第八章 『桃花源卡歐斯弗萊姆』

  第八章 『桃花源卡歐斯弗萊姆』

1

  「嗚、嗚咕、啊嗚……!」

  囌囌吸鼻子的昴,持續跟止不住的哽嚥戰鬥。

  這是即便跨越了難關,好像仍無法相信,腦袋差點變得奇怪的體驗。

  發生在昴身上的絕望十秒,以及後面從十一秒起算的時間──在抵達後面的時間之前,究竟品味過了幾次的「死亡」呢?

  絕望,心靈粉碎,削減的靈魂沒有消失,簡直就是奇蹟。

  但是,在這樣的地獄經驗的盡頭,走到這般景色。

  「嗚啊嗚~」

  摟著哭泣的昴的手,頭髮亂掉的露伊低語。

  在數不盡的十秒裡頭,每次都跟自己步上相同命運、失去性命的女童。這場硬凹來的勝利,沒有她的話就不可能達成。

  「我、是……真的、不了解妳。」

  「啊、嗚~」

  「可是,沒有妳的話,沒辦法、辦到。……謝謝。」

  昴的心中已經亂成一團。

  露伊曾做過什麼,自己和她之間曾有過怎樣的孽緣,昴很清楚。但即便知道這些,依舊對她湧現了感謝之情。

  而且湧出的,不是只有感謝的想法。

  「……露伊?」

  崩壞來得突然。

  聽到昴斷斷續續的感謝話語,又圓又大的眼眶浮現淚珠,頃刻之間就順著臉頰滑落。

  活像不知道停止的方法似地,淚水潸然落下露伊的臉頰。

  「露伊,妳、哭、哭了……」

  「嗚~嗚~!」

  淚水連擦都不擦,露伊就只是摟著昴的手搖頭。

  好像怕昴趁自己擦眼淚的時候不見的樣子。

  「擦一下臉啦,笨蛋,笨蛋……」

  看到她哭成這樣,感情波濤稍微要平復的昴又變得岌岌可危。明明流出的淚水和哽嚥都已經數不清了。

  就這樣,以為自己跟露伊會一直哭、哭到停不下來時──

  「──你們兩位,很努力呢。」

  「啊……」

  「要哭多久都沒關係。身為魔都主人,奴家允許。」

  從後方伸來的修長手臂,輕柔地抱住他們。

  已經知道這個聲音的主人,有著怎樣的人品。

  因此也知道,這番話和溫暖,都是沒有居心的善良。

  因為知道自己就算交出一切也能被允許。

  「嗚、咕……啊、嗚、啊啊啊啊。」

  「嗚啊嗚……嗚啊嗚!嗚啊、嗚、嗚啊嗚……!」

  「好乖好乖。……孩童哭泣,有特權可以窩在大人胸膛。若不嫌棄奴家的胸膛,就盡管哭溼吧。」

  抬起頭的昴仍在淌淚,抓著昴的露伊也是。

  夜鳴溫柔地擁抱他們,撫摸他們小小的背。

  這場戰鬥結果的片刻,在紅琉璃城的天守閣展開──

  「這個,你們全都把咱扔在一邊,都不知道要擺什麼臉才好了。」

  「住嘴。」

  老怪人不識趣的插嘴,被魔都主人打住。

2

  「那麼,奧爾巴特翁有要辯解的嗎?」

  「辯解?是說,咱有什麼需要辯解的嗎?依著自己心情揍過來的,是狐女妳吧?」

  在昴大哭一段時間後,這次終於進入平心靜氣的對談──本以為如此,但天守閣被突然的緊張氣氛給籠罩。

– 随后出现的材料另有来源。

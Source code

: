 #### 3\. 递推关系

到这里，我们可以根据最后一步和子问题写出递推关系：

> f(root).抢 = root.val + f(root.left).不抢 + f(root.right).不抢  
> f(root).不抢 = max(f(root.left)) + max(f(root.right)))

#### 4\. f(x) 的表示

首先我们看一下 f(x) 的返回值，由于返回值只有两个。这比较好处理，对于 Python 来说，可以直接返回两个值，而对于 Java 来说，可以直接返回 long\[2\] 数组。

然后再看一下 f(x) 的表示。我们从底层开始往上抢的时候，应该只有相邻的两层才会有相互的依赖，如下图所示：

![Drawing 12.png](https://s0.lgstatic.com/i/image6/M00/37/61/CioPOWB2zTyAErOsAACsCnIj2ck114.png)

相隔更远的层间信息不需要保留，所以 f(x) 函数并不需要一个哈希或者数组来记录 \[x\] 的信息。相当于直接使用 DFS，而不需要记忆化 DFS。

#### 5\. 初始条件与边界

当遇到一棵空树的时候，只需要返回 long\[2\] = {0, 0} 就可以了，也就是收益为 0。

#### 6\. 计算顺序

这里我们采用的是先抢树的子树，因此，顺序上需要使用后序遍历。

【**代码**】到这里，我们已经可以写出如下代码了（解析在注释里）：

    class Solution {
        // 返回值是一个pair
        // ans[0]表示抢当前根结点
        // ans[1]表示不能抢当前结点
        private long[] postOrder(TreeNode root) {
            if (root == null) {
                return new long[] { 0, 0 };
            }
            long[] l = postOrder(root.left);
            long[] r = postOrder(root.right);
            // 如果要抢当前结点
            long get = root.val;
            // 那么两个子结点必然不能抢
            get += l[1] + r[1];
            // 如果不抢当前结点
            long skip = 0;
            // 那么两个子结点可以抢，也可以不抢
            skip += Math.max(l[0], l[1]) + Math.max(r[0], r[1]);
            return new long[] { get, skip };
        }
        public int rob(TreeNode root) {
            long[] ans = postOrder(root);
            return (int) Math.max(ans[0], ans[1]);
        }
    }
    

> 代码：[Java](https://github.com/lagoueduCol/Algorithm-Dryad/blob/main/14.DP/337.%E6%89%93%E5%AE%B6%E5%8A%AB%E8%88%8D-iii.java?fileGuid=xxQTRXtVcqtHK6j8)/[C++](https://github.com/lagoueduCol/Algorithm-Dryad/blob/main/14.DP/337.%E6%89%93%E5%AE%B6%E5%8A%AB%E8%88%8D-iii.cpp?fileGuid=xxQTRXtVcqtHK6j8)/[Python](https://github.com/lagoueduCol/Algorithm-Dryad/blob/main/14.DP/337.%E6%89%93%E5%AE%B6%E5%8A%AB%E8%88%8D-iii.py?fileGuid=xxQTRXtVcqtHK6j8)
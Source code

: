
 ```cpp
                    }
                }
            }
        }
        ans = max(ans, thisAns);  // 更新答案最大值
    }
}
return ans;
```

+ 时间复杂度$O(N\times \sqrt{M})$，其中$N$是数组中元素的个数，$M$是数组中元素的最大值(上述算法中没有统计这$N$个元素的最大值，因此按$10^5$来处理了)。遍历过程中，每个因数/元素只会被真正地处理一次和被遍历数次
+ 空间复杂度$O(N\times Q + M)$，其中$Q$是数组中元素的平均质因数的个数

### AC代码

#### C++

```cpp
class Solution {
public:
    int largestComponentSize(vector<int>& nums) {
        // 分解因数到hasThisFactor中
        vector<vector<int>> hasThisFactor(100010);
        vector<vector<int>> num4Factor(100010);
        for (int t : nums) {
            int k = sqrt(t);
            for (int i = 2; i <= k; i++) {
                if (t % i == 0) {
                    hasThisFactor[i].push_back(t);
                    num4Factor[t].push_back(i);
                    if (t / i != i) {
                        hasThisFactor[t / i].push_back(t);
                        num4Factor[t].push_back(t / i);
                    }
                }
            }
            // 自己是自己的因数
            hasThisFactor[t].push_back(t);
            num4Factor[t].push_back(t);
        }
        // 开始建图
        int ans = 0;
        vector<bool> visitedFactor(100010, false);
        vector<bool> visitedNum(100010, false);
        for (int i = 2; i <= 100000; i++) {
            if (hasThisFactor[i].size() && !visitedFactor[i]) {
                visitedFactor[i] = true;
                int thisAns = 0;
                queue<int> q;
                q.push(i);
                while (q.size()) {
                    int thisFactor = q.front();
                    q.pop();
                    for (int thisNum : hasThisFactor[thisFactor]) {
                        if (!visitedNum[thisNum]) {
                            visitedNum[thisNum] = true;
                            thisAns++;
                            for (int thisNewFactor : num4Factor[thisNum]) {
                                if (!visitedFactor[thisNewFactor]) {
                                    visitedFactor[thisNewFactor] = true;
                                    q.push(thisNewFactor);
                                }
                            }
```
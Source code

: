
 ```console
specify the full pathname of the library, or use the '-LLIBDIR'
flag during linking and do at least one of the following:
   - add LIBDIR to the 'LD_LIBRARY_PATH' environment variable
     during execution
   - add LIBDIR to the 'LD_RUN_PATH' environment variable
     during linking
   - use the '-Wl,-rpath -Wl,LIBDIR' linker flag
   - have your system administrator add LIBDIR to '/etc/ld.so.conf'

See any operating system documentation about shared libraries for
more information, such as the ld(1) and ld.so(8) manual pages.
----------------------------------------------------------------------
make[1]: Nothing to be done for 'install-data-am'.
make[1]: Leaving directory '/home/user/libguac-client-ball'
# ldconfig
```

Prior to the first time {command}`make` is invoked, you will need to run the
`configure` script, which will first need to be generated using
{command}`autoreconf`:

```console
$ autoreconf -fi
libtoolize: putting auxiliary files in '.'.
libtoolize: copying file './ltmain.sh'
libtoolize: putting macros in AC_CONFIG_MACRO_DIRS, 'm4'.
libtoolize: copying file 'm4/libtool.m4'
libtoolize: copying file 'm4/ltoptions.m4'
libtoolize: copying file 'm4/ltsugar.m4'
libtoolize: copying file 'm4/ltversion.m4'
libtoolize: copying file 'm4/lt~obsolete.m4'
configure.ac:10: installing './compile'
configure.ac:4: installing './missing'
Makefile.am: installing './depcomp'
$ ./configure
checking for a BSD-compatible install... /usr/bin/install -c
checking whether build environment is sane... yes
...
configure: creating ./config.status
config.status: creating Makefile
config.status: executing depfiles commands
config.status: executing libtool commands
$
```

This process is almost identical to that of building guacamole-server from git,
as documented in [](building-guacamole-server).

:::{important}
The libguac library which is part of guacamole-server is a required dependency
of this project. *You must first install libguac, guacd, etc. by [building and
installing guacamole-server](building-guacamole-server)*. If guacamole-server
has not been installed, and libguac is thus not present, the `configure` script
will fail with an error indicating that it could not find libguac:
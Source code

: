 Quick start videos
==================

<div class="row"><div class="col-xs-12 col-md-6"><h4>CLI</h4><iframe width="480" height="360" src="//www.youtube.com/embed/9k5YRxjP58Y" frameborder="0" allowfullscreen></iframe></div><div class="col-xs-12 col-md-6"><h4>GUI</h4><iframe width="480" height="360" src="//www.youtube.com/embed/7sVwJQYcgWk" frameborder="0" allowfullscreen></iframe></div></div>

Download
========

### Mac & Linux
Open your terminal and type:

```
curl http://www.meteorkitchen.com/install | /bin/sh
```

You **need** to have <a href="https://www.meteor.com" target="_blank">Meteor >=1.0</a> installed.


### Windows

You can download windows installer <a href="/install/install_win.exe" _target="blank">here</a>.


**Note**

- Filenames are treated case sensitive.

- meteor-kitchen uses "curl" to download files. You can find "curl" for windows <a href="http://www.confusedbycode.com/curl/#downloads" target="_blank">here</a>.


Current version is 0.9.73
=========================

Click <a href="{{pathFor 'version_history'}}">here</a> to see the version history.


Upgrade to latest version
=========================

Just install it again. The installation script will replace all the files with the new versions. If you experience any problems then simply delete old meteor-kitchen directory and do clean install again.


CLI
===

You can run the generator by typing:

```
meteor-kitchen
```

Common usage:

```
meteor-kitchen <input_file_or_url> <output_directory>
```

  原因用不著說,就是態度惡劣又不以為意的奧爾巴特。

  他就這樣坐在屋頂上,用小指掏自己的耳朵。

  「咱可是好歹有遵守吩咐喔?唉~雖然多少有想走旁門左道,但這方面吶,跟那邊的小毛頭扯平了。」

  「嗚咕……可、可是,那是……」

  「好了好了,乖乖在一邊聽比較明智喔,小毛頭。──不過呢,如果你想說的是不管什麼手段都行的話,那最得利的就是咱了。咯咯咯、咯!」

  咧開大嘴呵呵大笑的奧爾巴特,讓昴口拙。

  事實上,他是對的。不管使出什麼手段,都無法想像贏過他的場面。

  奧爾巴特有西諾比的招式和經驗,以及毫不猶豫波及旁人的殘忍。這種對手最為棘手,是昴自來到帝國後就有的討人厭體驗。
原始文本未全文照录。